With a stunning lack of sensitivity

With a stunning lack of sensitivity, President Barack Obama’s Guantánamo Review Task Force chose the anniversary of the president’s failed promise to close the prison to announce its conclusions regarding the eventual fate of 196 prisoners.

As the Washington Post explained, the Task Force said, with no trace of irony, that “nearly 50” of the men still imprisoned at Guantanamo “should be held indefinitely without trial under the laws of war.”

The administration’s invocation of the laws of war actually refers to the Authorization for Use of Military Force (AUMF), passed by Congress in the wake of the 9/11 terrorist attacks, which authorized the President “to use all necessary and appropriate force against those nations, organizations, or persons he determines planned, authorized, committed, or aided the terrorist attacks that occurred on September 11, 2001” (or those who harbored them), as interpreted by the Supreme Court in June 2004, in Hamdi v. Rumsfeld, in which it was asserted that “Congress has clearly and unmistakably authorized detention” of individuals covered by the AUMF.

This may technically be legal in the United States, but it is at odds with everyone else’s understanding of the laws of war. As every other civilized country understands them, the laws of war involve holding combatants for the duration of hostilities according to the Geneva Conventions, which, under Common Article 3, prohibits the “humiliating and degrading treatment” and coercive interrogations to which the men in Guantánamo were subjected, after President Bush declared in February 2002 that the Geneva Conventions did not apply to al-Qaeda or the Taliban.

Moreover, these men were never screened to ascertain whether they were actually combatants in the first place. Under Article 5 of the Third Geneva Convention (relative to the treatment of prisoners of war), if there is any doubt about whether those detained fit the description of Article 4 (broadly speaking, regular armed forces), they should be treated as Article 4 prisoners until their status has been determined by a competent tribunal. Held close to the time and place of capture, these were convened in every U.S. war from Vietnam onwards, and in the first Gulf War, for example, 1,196 tribunals were held, and 886 men were subsequently released.

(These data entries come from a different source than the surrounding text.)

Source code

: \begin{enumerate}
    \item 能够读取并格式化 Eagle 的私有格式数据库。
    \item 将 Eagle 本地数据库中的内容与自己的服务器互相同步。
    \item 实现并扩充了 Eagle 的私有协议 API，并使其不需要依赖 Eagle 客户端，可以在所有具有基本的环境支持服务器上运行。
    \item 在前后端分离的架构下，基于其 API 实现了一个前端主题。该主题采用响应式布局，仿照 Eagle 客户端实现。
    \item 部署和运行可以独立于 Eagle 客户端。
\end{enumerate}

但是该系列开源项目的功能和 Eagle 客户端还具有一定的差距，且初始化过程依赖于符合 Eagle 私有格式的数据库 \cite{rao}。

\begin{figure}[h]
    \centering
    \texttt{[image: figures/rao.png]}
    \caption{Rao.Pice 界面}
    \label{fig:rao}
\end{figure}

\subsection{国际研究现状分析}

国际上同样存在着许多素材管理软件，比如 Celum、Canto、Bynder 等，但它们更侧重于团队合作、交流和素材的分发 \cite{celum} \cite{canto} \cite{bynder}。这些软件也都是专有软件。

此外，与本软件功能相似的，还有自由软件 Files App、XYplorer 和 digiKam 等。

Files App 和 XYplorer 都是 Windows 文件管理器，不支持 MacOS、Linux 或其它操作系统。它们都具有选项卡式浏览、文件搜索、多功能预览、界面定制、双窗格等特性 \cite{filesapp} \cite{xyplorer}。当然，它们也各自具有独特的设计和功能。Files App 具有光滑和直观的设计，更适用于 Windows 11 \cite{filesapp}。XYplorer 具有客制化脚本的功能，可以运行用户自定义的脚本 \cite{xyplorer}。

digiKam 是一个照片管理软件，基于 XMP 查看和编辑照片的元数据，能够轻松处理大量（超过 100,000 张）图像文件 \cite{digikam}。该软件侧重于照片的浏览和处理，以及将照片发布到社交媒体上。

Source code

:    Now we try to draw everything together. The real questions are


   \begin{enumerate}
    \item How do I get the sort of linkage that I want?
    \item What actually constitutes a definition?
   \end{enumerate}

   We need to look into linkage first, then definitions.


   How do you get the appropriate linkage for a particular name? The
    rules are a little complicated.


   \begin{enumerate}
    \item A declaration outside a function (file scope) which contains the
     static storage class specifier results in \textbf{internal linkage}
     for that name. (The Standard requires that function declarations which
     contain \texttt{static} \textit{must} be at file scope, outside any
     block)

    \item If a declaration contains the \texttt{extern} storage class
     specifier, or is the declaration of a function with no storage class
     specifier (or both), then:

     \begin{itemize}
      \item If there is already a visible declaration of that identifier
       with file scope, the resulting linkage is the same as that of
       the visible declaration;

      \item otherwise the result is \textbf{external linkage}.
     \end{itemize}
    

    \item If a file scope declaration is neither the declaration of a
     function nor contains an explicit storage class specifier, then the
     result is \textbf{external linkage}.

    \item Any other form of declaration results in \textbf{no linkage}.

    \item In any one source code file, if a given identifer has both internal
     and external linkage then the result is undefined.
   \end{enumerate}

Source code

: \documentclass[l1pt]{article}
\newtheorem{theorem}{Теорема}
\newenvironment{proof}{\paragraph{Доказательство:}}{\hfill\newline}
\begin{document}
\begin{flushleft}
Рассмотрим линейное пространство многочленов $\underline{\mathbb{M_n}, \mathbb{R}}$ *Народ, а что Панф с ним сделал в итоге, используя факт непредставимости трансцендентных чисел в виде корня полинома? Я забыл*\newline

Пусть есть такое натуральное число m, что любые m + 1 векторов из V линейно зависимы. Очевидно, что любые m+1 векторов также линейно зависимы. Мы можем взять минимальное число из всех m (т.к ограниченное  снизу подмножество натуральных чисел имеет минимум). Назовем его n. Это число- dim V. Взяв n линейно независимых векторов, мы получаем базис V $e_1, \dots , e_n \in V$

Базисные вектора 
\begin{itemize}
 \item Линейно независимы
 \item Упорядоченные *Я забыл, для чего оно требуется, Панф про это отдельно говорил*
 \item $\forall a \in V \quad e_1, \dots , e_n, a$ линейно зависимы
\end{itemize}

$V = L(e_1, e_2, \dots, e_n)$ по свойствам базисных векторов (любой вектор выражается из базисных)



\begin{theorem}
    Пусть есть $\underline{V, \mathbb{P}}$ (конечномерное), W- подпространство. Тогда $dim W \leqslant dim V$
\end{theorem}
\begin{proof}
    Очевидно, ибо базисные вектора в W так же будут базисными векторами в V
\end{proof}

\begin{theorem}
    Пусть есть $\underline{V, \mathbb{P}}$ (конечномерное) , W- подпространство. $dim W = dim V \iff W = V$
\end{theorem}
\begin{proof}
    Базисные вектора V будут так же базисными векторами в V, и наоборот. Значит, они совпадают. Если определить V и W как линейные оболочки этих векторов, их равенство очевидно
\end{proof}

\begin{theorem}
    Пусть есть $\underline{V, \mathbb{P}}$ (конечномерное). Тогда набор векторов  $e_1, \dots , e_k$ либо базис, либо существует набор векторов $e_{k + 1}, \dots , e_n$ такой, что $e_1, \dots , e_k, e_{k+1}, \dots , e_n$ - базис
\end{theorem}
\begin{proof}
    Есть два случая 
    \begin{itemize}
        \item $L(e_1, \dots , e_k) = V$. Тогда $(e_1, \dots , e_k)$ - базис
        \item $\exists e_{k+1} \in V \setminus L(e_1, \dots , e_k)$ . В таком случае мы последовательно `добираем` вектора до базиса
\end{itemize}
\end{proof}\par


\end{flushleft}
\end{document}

However, competent tribunals were not held in Afghanistan (and are still not held to this day, under President Obama), and irregular soldiers (such as those fighting for the Taliban, or military forces related to al-Qaeda who were supporting the Taliban) slipped through the cracks of the protections assured to everyone detained in wartime, whether combatant or civilian, and were labeled as “unlawful enemy combatants,” who, according to the Bush administration, could be deprived of all rights.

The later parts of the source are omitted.